OBJECTIVE: Develop navigation concepts using commercial Low Earth Orbit (LEO) satellite constellations as signals of opportunity to provide accurate Global Positioning System (GPS)-independent positioning and precise timing with a positioning accuracy of less than 50 meters 3-D (Spherical) Position (95%), less than 6 meters/second velocity error (RMS per axis), and better than 50 nanosecond time transfer (95%) (threshold).

Objective performance requirements are less than 10 meters, less than 3 meters/second, and better than 20 nanosecond time transfer.

DESCRIPTION: Current naval navigation systems are heavily reliant on GPS, which is a highly accurate all-weather source of positioning, velocity, and timing (PVT). However, GPS utilizes weak radio frequency (RF) signals from distant satellites that may be subjected to intentional and unintentional interference. In recent years, the ability to compromise GPS has been demonstrated by adversaries using jamming techniques that interfere with military mission execution.
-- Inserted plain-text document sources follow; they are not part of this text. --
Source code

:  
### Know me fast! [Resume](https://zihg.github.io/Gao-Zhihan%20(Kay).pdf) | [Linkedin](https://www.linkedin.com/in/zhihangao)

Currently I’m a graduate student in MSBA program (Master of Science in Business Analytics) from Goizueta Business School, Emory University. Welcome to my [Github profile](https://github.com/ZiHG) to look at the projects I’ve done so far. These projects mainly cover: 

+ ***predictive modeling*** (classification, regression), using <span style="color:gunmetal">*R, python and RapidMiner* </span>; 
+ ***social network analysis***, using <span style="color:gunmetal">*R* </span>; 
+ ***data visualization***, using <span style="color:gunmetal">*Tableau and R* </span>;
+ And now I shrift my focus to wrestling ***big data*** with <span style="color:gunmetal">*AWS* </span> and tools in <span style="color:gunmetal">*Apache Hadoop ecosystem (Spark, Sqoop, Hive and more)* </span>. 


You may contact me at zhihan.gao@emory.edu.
To mitigate these challenges, the Navy is seeking alternate navigation technologies that can meet and/or rival GPS accuracies for improved PVT when GPS is degraded and/or unavailable. Signals of Opportunity (SoOP) have been considered as an alternative navigation source in the absence of Global Navigation Satellite Systems (GNSS), such as GPS.
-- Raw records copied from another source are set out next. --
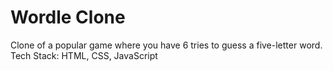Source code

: # Wordle Clone
Clone of a popular game where you have 6 tries to guess a five-letter word. Tech Stack: HTML, CSS, JavaScript
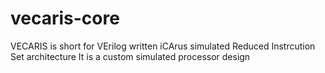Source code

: # vecaris-core
VECARIS is short for VErilog written iCArus simulated Reduced Instrcution Set architecture
It is a custom simulated processor design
As Non-Geosynchronous Orbit (NGSO) satellites become more prevalent, the Navy is exploring Low Earth Orbit (LEO) constellations for low-latency, broadband communications, as well as an APNT source through SoOP. As a goal, the effort should also include fast time to first fix (TTFF) capability of less than 1 minute to achieve the above PVT requirements with presumed course initial positioning in the range of 1 kilometer, and initial time uncertainty in the range of 50 microseconds.
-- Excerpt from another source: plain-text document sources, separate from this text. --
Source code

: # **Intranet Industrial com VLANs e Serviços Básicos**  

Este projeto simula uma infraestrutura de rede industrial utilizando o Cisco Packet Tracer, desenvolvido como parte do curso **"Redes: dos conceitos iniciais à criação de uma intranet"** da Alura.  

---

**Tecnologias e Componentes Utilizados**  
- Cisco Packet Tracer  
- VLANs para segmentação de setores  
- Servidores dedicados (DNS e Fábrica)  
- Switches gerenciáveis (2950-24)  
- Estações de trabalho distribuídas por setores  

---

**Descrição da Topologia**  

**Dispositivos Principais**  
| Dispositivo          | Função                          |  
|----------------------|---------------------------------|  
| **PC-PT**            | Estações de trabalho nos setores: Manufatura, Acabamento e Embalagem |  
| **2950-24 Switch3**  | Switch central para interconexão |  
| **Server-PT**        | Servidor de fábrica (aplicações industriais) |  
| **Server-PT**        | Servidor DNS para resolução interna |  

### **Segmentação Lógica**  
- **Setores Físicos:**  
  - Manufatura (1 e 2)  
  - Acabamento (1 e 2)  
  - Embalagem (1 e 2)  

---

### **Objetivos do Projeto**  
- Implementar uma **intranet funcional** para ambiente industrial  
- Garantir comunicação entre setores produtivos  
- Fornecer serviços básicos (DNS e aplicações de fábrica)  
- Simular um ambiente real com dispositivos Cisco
SoOP refers to the use of RF signals out of band or different than the GPS traditional signal waveforms that can be leveraged to perform radio navigation. Such SoOP can be either leveraged in their current state/signal structure/baseband messaging, for example for the purposes of communications, or augmented and/or modified specifically to support precise alternate (to GPS) PVT. While SoOP solutions currently exist (some utilizing LEO satellites, such as using Doppler) these solutions do not provide the positioning accuracies and timing feature that this topic is seeking. This SBIR topic is seeking more creative and innovative SoOP solutions.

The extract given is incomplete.